BEGIN
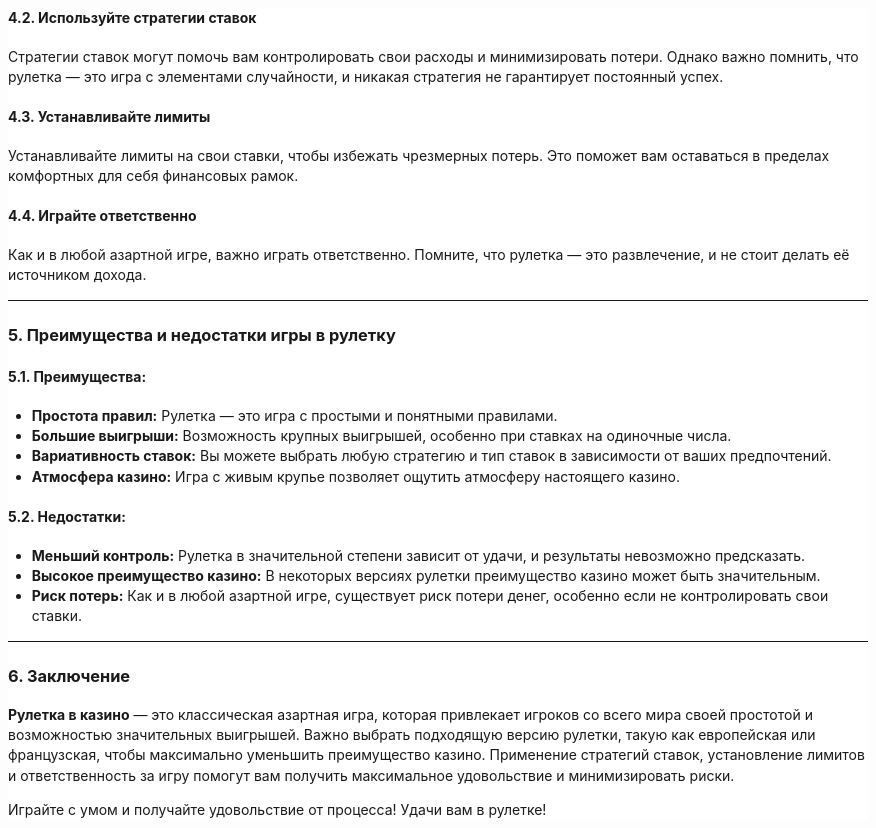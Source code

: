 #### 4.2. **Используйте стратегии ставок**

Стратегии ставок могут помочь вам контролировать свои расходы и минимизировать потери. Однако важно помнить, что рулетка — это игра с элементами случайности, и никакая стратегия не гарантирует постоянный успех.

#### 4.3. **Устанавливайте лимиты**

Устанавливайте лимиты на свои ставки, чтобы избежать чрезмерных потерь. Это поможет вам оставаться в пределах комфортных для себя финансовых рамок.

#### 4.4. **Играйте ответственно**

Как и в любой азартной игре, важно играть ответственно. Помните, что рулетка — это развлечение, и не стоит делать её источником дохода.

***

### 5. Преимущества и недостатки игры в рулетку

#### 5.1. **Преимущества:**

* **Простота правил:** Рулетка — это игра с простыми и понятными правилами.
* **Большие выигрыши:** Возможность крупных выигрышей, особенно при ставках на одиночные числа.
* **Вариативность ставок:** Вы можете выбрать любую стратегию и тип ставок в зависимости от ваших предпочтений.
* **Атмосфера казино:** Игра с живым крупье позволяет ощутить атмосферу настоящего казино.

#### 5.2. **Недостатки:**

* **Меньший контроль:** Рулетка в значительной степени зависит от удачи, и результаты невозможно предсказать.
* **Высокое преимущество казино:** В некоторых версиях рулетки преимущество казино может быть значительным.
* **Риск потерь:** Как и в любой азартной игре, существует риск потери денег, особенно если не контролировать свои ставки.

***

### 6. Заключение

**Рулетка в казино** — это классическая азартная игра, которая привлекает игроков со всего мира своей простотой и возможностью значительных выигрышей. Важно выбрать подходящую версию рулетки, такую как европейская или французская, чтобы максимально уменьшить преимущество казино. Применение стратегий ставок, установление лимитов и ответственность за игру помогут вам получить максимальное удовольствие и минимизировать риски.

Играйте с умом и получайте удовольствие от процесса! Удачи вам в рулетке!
END
**Task goal:** Reproduce each line in the listing above that mentions the string "потерь".

**Exercise result:**
Устанавливайте лимиты на свои ставки, чтобы избежать чрезмерных потерь. Это поможет вам оставаться в пределах комфортных для себя финансовых рамок.
* **Риск потерь:** Как и в любой азартной игре, существует риск потери денег, особенно если не контролировать свои ставки.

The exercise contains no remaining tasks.